→ ACTIVITY
Your response should be every line from the entries that includes the string "https".

Data entries:

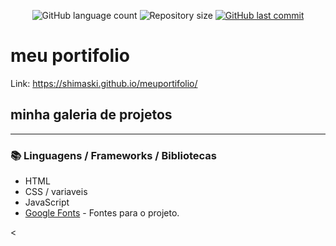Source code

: <!-- ************************************* Baadges ********************************************* -->
<p align="center">
  <img alt="GitHub language count" src="https://img.shields.io/github/languages/count/shimaski/meuportifolio?color=%2304D361">

 <img alt="Repository size" src="https://img.shields.io/github/repo-size/shimaski/meuportifolio">

  <a href="https://github.com/tgmarinho/nlw1/commits/master">
    <img alt="GitHub last commit" src="https://img.shields.io/github/last-commit/shimaski/meuportifolio">
  </a>
</p>

<!-- ************************************* Título ********************************************* -->

<h1>meu portifolio</h1>

Link: https://shimaski.github.io/meuportifolio/
<!-- ************************************* Sobre o projeto ********************************************* -->

<h2 >  minha galeria de projetos </h2>


---

<h3>📚 Linguagens / Frameworks / Bibliotecas</h3>

* HTML
* CSS / variaveis
* JavaScript
* [Google Fonts](https://fonts.google.com/) - Fontes para o projeto.


<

→ RESULT OF THE TASK
  <img alt="GitHub language count" src="https://img.shields.io/github/languages/count/shimaski/meuportifolio?color=%2304D361">
 <img alt="Repository size" src="https://img.shields.io/github/repo-size/shimaski/meuportifolio">
  <a href="https://github.com/tgmarinho/nlw1/commits/master">
    <img alt="GitHub last commit" src="https://img.shields.io/github/last-commit/shimaski/meuportifolio">
Link: https://shimaski.github.io/meuportifolio/
* [Google Fonts](https://fonts.google.com/) - Fontes para o projeto.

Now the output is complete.